How to convert a website’s content into simple text files.

20080211.monday   comments=1   propeller_beanie  

Every so often I find the need to convert masses of web pages into simple, editable text files. (Who among us doesn’t?) Programmer that I am, I also want to do this with as little manual intervention as possible.

For example, I recently wanted to gather together some of my Yukon College course notes to give to other instructors. The notes were originally written in HTML, but some people might prefer plain, unadulterated text.

Now, there’s text, and then there’s text. There are a bewildering variety of “lightweight” formats or conventions for specifying headings, emphasis, lists, hyperlinks, and so forth. My favourite is a format called Markdown.

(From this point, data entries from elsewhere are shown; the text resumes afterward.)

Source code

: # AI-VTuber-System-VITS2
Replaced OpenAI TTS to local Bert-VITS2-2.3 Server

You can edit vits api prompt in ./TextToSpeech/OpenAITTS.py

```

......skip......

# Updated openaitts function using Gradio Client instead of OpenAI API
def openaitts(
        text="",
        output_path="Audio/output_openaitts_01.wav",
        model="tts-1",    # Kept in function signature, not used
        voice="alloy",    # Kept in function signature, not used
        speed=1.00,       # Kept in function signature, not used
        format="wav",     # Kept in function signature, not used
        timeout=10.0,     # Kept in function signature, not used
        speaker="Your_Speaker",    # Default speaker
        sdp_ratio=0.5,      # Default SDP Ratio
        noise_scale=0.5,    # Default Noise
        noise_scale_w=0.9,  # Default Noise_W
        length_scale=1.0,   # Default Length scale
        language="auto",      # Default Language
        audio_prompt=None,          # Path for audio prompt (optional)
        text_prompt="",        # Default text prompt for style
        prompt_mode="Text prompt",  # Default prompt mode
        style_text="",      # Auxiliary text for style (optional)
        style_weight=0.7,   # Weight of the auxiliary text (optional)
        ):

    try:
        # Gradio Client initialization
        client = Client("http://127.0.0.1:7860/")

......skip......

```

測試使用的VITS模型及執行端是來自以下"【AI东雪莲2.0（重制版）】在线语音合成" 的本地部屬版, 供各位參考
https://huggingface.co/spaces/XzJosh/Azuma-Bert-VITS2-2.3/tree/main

To make a heading in Markdown, just underline it with equal signs or hyphens. To make a bullet list, start each point with an asterisk. To italicize, surround the word with underscores. These are all the same sorts of formatting tricks you might key into a quick e-mail.

(You can do the same in MS Word, if you can spare an hour or two to undo some of Word’s more aggressive auto-corrections.)

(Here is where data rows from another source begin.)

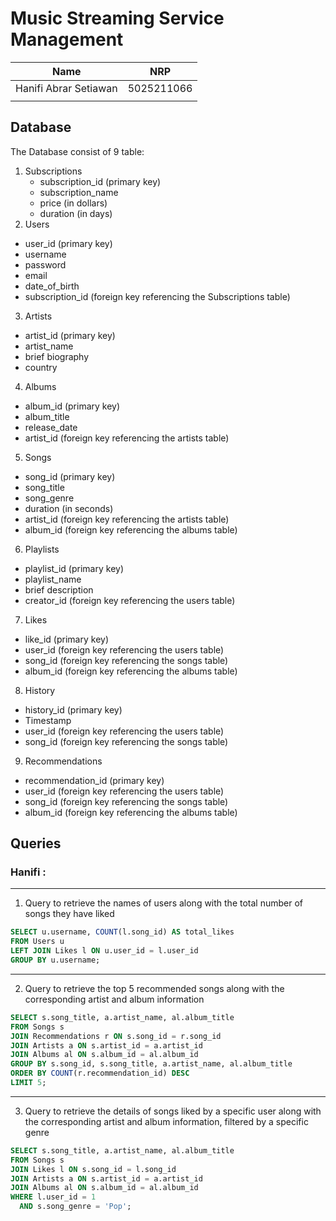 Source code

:# Music Streaming Service Management

| Name | NRP |
| --------------- | --------------- |
| Hanifi Abrar Setiawan | 5025211066 |
| | |

## Database
The Database consist of 9 table:
1. Subscriptions
   - subscription_id (primary key)
   - subscription_name
   - price (in dollars)
   - duration (in days)
2. Users
  - user_id (primary key)
  - username
  - password
  - email
  - date_of_birth
  - subscription_id (foreign key referencing the Subscriptions table)
3. Artists
  - artist_id (primary key)
  - artist_name
  - brief biography
  - country
4. Albums
  - album_id (primary key)
  - album_title
  - release_date
  - artist_id (foreign key referencing the artists table)
5. Songs
  - song_id (primary key)
  - song_title
  - song_genre
  - duration (in seconds)
  - artist_id (foreign key referencing the artists table)
  - album_id (foreign key referencing the albums table)
6. Playlists
  - playlist_id (primary key)
  - playlist_name
  - brief description
  - creator_id (foreign key referencing the users table)
7. Likes
  - like_id (primary key)
  - user_id (foreign key referencing the users table)
  - song_id (foreign key referencing the songs table)
  - album_id (foreign key referencing the albums table)
8. History
  - history_id (primary key)
  - Timestamp
  - user_id (foreign key referencing the users table)
  - song_id (foreign key referencing the songs table)
9. Recommendations
  - recommendation_id (primary key)
  - user_id (foreign key referencing the users table)
  - song_id (foreign key referencing the songs table)
  - album_id (foreign key referencing the albums table)
## Queries
### Hanifi :
---
1. Query to retrieve the names of users along with the total number of songs they have liked
```sql
SELECT u.username, COUNT(l.song_id) AS total_likes
FROM Users u
LEFT JOIN Likes l ON u.user_id = l.user_id
GROUP BY u.username;
```
---
2. Query to retrieve the top 5 recommended songs along with the corresponding artist and album information
```sql
SELECT s.song_title, a.artist_name, al.album_title
FROM Songs s
JOIN Recommendations r ON s.song_id = r.song_id
JOIN Artists a ON s.artist_id = a.artist_id
JOIN Albums al ON s.album_id = al.album_id
GROUP BY s.song_id, s.song_title, a.artist_name, al.album_title
ORDER BY COUNT(r.recommendation_id) DESC
LIMIT 5;
```
---
3. Query to retrieve the details of songs liked by a specific user along with the corresponding artist and album information, filtered by a specific genre
```sql
SELECT s.song_title, a.artist_name, al.album_title
FROM Songs s
JOIN Likes l ON s.song_id = l.song_id
JOIN Artists a ON s.artist_id = a.artist_id
JOIN Albums al ON s.album_id = al.album_id
WHERE l.user_id = 1
  AND s.song_genre = 'Pop';
```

Of course, you don’t actually see any of the bullets, italics, or hyperlinks. C’mon it’s just text. Instead, you have the option to — presto-chango — translate Markdown into HTML. Beats typing angle brackets all the live long day.

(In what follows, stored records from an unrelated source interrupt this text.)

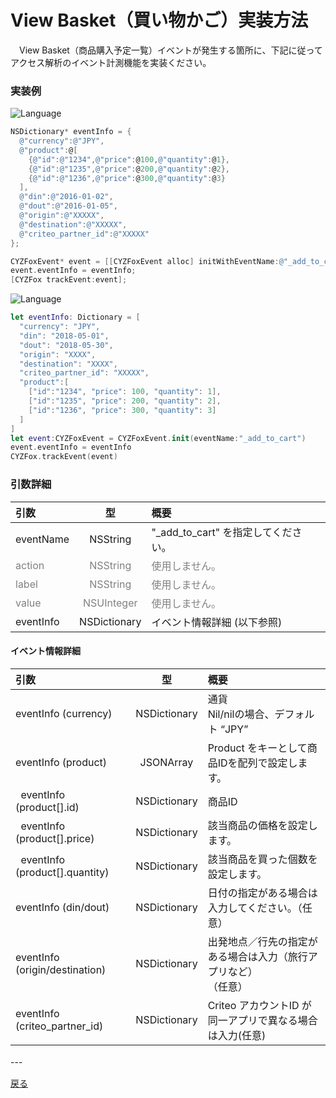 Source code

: # View Basket（買い物かご）実装方法

　View Basket（商品購入予定一覧）イベントが発生する箇所に、下記に従ってアクセス解析のイベント計測機能を実装ください。

### 実装例

![Language](http://img.shields.io/badge/language-Objective–C-blue.svg?style=flat)
```objective-c
NSDictionary* eventInfo = {
  @"currency":@"JPY",
  @"product":@[
    {@"id":@"1234",@"price":@100,@"quantity":@1},
    {@"id":@"1235",@"price":@200,@"quantity":@2},
    {@"id":@"1236",@"price":@300,@"quantity":@3}
  ],
  @"din":@"2016-01-02",
  @"dout":@"2016-01-05",
  @"origin":@"XXXXX",
  @"destination":@"XXXXX",
  @"criteo_partner_id":@"XXXXX"
};

CYZFoxEvent* event = [[CYZFoxEvent alloc] initWithEventName:@"_add_to_cart"];
event.eventInfo = eventInfo;
[CYZFox trackEvent:event];
```

![Language](https://img.shields.io/badge/language-Swift-orange.svg?style=flat)
```Swift
let eventInfo: Dictionary = [
  "currency": "JPY",
  "din": "2018-05-01",
  "dout": "2018-05-30",
  "origin": "XXXX",
  "destination": "XXXX",
  "criteo_partner_id": "XXXXX",
  "product":[
    ["id":"1234", "price": 100, "quantity": 1],
    ["id":"1235", "price": 200, "quantity": 2],
    ["id":"1236", "price": 300, "quantity": 3]
  ]
]
let event:CYZFoxEvent = CYZFoxEvent.init(eventName:"_add_to_cart")
event.eventInfo = eventInfo
CYZFox.trackEvent(event)
```

### 引数詳細

| 引数 | 型 | 概要 |
|:----------|:-----------:|:------------|
|eventName|NSString|"\_add\_to\_cart" を指定してください。|
|<span style="color:grey">action|<span style="color:grey">NSString|<span style="color:grey">使用しません。|
|<span style="color:grey">label|<span style="color:grey">NSString|<span style="color:grey">使用しません。|
|<span style="color:grey">value|<span style="color:grey">NSUInteger|<span style="color:grey">使用しません。|
|eventInfo|NSDictionary|イベント情報詳細 (以下参照)|


#### イベント情報詳細

| 引数 | 型 | 概要 |
|:----------|:-----------:|:------------|
|eventInfo (currency)|NSDictionary|通貨<br>Nil/nilの場合、デフォルト “JPY”|
|eventInfo (product)|JSONArray|Product をキーとして商品IDを配列で設定します。
|&nbsp;&nbsp;eventInfo (product[].id)|NSDictionary|商品ID|
|&nbsp;&nbsp;eventInfo (product[].price)|NSDictionary|該当商品の価格を設定します。|
|&nbsp;&nbsp;eventInfo (product[].quantity)|NSDictionary|該当商品を買った個数を設定します。|
|eventInfo (din/dout)|NSDictionary|⽇付の指定がある場合は⼊⼒してください。（任意）|
|eventInfo (origin/destination)|NSDictionary|出発地点／行先の指定がある場合は入力（旅行アプリなど） </br>（任意）|
|eventInfo (criteo_partner_id)|NSDictionary|Criteo アカウントID が同⼀アプリで異なる場合は⼊⼒(任意)|

---　

[戻る](/lang/ja/doc/fox_engagement/README.md)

But today’s exercise is in the other direction. Here are the steps I take to convert a website into Markdown.

  1. “Rip” the website: copy all of its HTML and image content to your computer. On Windows, I use HTTrack. On Linux, something like wget --convert-links --html-extension --mirror --random-wait --wait 3 http://microsoft.com/ will do (consider an extra hard drive or two to rip that site).
  2. Run Aaron Swartz’s html2text.py Python script to convert each ripped HTML file into the equivalent Markdown.
  3. Rename each Markdown text file to something more meaningful than the name typically assigned by HTTrack or wget. The contents of the <title> element makes for a pretty fair filename.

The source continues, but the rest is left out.